Task directions: Look through the lines below, find those with the word "Conversão", and copy them.

::::

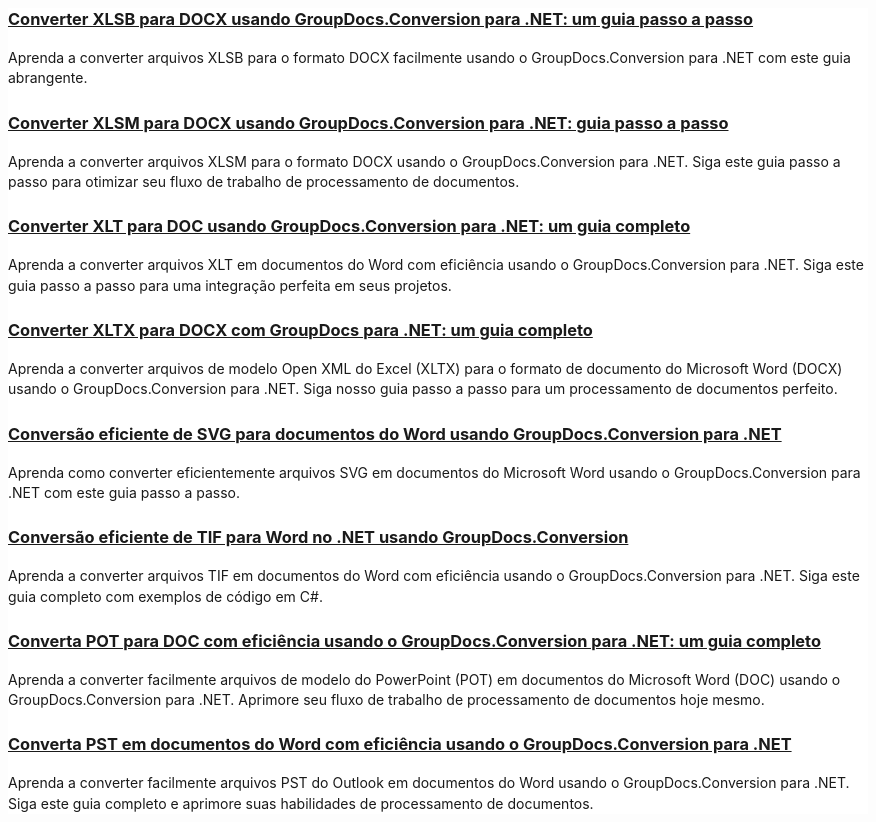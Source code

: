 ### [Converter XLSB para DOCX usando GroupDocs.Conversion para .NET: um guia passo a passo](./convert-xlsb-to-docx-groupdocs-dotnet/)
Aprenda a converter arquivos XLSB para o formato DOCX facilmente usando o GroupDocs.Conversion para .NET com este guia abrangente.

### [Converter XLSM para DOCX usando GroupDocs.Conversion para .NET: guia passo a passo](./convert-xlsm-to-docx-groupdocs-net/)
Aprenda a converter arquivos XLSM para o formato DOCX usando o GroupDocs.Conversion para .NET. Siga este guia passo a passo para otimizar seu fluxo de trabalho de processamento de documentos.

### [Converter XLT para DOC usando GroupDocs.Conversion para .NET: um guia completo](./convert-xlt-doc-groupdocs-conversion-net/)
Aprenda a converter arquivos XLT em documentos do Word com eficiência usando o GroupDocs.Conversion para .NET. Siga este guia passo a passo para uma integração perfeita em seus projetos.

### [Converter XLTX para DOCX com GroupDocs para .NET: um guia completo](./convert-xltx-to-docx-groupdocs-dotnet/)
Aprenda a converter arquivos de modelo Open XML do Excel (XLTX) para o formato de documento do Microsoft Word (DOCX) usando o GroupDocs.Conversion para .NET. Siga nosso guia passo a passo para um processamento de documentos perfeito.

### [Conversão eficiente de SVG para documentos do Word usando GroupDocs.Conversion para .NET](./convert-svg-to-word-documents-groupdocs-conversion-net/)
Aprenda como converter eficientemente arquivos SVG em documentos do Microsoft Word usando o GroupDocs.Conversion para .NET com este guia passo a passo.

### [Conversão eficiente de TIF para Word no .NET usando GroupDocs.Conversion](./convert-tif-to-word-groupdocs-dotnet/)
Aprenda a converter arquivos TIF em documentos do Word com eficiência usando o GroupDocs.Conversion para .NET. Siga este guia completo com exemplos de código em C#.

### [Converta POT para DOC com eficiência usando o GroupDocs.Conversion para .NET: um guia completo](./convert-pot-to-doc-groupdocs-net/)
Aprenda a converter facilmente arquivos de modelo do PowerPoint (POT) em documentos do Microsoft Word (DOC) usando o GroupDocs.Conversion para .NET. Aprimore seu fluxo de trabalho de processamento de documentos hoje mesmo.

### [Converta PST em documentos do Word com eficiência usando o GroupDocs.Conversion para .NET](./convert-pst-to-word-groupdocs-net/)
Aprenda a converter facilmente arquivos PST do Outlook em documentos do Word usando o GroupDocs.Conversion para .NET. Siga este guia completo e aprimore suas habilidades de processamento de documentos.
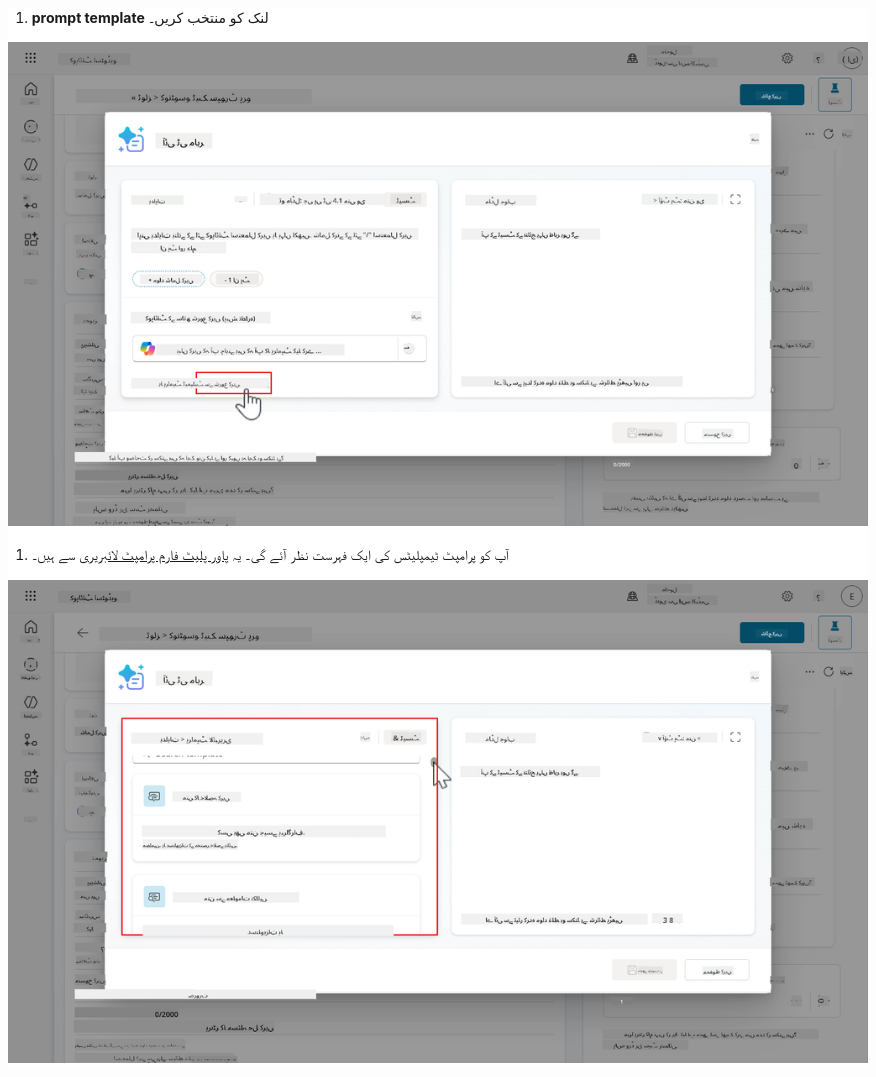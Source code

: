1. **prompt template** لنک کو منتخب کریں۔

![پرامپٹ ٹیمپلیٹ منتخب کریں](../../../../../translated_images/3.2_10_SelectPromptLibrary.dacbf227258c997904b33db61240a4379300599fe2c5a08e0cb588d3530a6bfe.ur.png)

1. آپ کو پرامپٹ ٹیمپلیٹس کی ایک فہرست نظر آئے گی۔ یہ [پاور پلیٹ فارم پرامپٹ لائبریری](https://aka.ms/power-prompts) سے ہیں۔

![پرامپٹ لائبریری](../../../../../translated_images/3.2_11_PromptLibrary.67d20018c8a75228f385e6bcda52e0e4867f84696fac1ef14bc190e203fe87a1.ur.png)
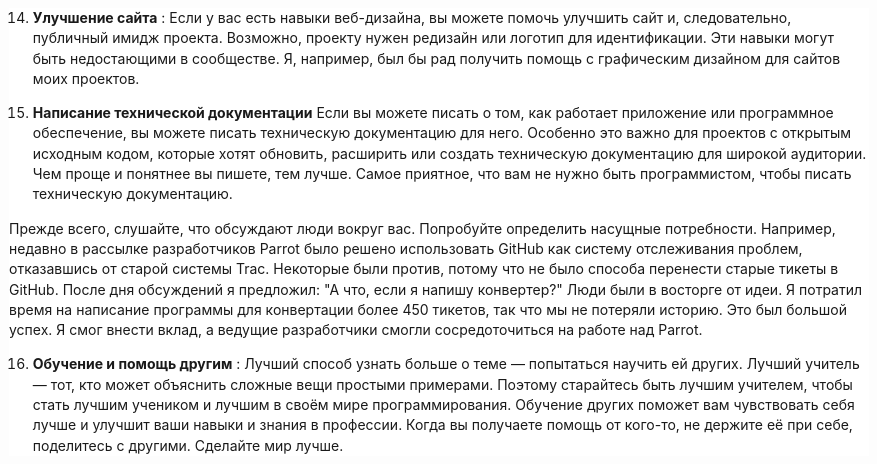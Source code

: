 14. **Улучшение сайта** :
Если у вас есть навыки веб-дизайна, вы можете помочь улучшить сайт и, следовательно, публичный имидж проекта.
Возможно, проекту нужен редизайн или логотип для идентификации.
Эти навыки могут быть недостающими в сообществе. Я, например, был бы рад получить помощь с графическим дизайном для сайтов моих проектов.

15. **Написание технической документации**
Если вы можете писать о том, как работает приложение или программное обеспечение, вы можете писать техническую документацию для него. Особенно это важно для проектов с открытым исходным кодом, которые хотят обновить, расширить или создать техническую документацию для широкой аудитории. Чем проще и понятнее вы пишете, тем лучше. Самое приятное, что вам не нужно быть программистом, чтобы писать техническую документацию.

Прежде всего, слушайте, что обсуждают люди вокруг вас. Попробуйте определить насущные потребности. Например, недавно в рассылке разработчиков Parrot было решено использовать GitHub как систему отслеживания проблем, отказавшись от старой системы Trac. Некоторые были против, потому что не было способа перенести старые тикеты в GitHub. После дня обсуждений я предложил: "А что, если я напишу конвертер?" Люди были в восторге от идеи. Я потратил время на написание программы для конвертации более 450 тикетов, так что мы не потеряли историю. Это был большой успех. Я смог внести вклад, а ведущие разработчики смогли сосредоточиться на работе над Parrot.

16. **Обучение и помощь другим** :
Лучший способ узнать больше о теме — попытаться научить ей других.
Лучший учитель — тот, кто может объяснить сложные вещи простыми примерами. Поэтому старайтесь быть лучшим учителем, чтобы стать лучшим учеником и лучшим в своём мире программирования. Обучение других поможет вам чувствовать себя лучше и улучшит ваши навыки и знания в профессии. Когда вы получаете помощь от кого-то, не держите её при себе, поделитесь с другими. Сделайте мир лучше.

::::

Output of the task:
### [Conversão eficiente de SVG para documentos do Word usando GroupDocs.Conversion para .NET](./convert-svg-to-word-documents-groupdocs-conversion-net/)
### [Conversão eficiente de TIF para Word no .NET usando GroupDocs.Conversion](./convert-tif-to-word-groupdocs-dotnet/)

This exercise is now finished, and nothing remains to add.